Diplomats Search for Way to Save Trade System After US Vetoes Judges
Diplomats are searching for ways to prevent the global trade dispute resolution system from freezing up, after the Trump administration blocked appointments to the body that acts as the supreme court for global trade.
U.S. President Donald Trump has vetoed the appointment of judges to fill vacancies on the seven-member Apellate Body of the World Trade Organization, which provides final decisions in arguments between countries over trade.
“Members are already having a conversation about what to do with this situation,” WTO Director General Roberto Azevedo told reporters. “They are floating ideas, they are discussing. We have to see how that evolves.”
The WTO normally has seven judges and needs three to sign off on every appeal ruling. But two have left and another goes in December, leaving only four — just one above the minimum — to deal with a growing backlog of trade disputes.
Azevedo said he did not think the situation was a threat to the WTO’s survival but it was already having an impact, and the longer it went on the more acutely it would be felt.
In a confidential note sent to all WTO members on Monday, a copy of which was reviewed by Reuters, the Appellate Body said departing judges would continue working after they left on appeals filed before their terms ended. The United States has objected to that practice in the past.
Appointments to the Appellate Body are meant to be unanimously agreed by all 164 members, like all decisions at the WTO. The fine print says the WTO can switch to majority voting if necessary, but diplomats are reluctant to do that for fear of unravelling a system that relies on consensus as a bulwark to protectionism.
Azevedo said the Trump administration had made clear it had misgivings about the way the world trade system has functioned, although it had not linked any specific demands for reform with the decision to halt appointments to the appeals panel.
The Trump administration has not publicly explained why it is blocking the appointment of judges to the trade panel. The U.S. mission to the WTO in Geneva declined to comment.
‘True emergency’
Several trade experts said the move seemed to fit Trump’s ideology of favoring bilateral trade deals over the multi-lateral system embodied by the WTO.
Pieter Jan Kuijper, professor of law at the University of Amsterdam, said Trump’s trade representative, Robert Lighthizer, preferred the pre-WTO practice of negotiating the outcome of trade disputes rather than being bound by WTO rulings.
Although Trump regularly says Washington has been hurt by trade disputes, WTO experts mainly say the United States has actually been a big winner at the WTO. But negotiating the outcome of trade disputes rather than leaving them to judges might tip the balance further in Washington’s favor.

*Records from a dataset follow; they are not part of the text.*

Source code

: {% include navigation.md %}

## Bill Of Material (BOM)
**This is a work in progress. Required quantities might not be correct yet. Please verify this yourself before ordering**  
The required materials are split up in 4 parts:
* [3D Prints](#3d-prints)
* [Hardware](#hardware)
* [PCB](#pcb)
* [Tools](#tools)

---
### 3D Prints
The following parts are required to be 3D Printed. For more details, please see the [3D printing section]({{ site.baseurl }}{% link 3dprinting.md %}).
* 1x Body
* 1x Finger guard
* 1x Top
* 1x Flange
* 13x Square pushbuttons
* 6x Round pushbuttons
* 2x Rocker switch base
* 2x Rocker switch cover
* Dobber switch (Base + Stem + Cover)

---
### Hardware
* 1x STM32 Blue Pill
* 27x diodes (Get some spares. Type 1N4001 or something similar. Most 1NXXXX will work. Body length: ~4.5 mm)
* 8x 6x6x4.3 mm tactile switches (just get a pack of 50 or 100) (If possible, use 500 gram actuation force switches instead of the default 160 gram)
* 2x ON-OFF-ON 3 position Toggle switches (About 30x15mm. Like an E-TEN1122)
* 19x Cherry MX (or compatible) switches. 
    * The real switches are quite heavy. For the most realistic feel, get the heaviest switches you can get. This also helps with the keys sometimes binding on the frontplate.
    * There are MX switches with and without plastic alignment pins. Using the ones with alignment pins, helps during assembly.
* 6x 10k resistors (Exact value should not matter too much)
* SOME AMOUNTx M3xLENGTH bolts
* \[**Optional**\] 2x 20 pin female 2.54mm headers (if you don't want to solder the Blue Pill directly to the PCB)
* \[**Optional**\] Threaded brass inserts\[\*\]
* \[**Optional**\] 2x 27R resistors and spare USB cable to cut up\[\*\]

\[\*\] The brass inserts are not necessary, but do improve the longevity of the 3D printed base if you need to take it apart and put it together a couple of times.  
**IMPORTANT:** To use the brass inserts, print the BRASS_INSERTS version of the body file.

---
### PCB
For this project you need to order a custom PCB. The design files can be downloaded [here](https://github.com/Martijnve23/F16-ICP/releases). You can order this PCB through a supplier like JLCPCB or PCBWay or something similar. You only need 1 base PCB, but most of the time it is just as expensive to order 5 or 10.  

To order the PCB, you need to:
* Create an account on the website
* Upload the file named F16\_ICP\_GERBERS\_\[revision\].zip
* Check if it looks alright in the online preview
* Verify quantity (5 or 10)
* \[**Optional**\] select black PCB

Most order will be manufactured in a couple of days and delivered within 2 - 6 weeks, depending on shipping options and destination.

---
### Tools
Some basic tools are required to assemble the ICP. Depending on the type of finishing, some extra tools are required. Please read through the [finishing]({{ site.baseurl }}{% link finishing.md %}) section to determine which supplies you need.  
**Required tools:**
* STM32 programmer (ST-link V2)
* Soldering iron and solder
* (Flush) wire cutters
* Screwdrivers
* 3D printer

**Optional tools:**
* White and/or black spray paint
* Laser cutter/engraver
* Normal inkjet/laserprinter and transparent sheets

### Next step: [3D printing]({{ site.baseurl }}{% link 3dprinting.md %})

Kuijper compared Trump’s stance to that of Zimbabwe’s former president Robert Mugabe killing off the court of the Southern African Development Community by blocking new judges when the court became too troublesome.
“That example doesn’t make one optimistic,” he said. “We are in a true emergency where we should take into account that the end of the Appellate Body may come, either by design or by accident.”
Possible solutions
At a panel discussion Monday for trade officials and diplomats, Kuijper and other trade experts discussed possible ways to avert a crisis if more vacancies come open.
One solution would be to switch to majority voting for appointing judges. Another would be for the judges to change their own working procedures, refusing to take any more appeals until there are more judges.
Nicolas Lockhart, a trade lawyer at Sidley Austin LLP, suggested the WTO could use its arbitration process more to resolve disputes and rely less on appeals.
All three approaches have drawbacks, including the risk of further alienating the United States.
“A process that could lead to a situation where the United States leaves the WTO in a huff is actually a situation where everyone loses, and the last thing we should be aiming for,” said Alice Tipping, a former New Zealand trade diplomat now at the International Center for Trade and Sustainable Development.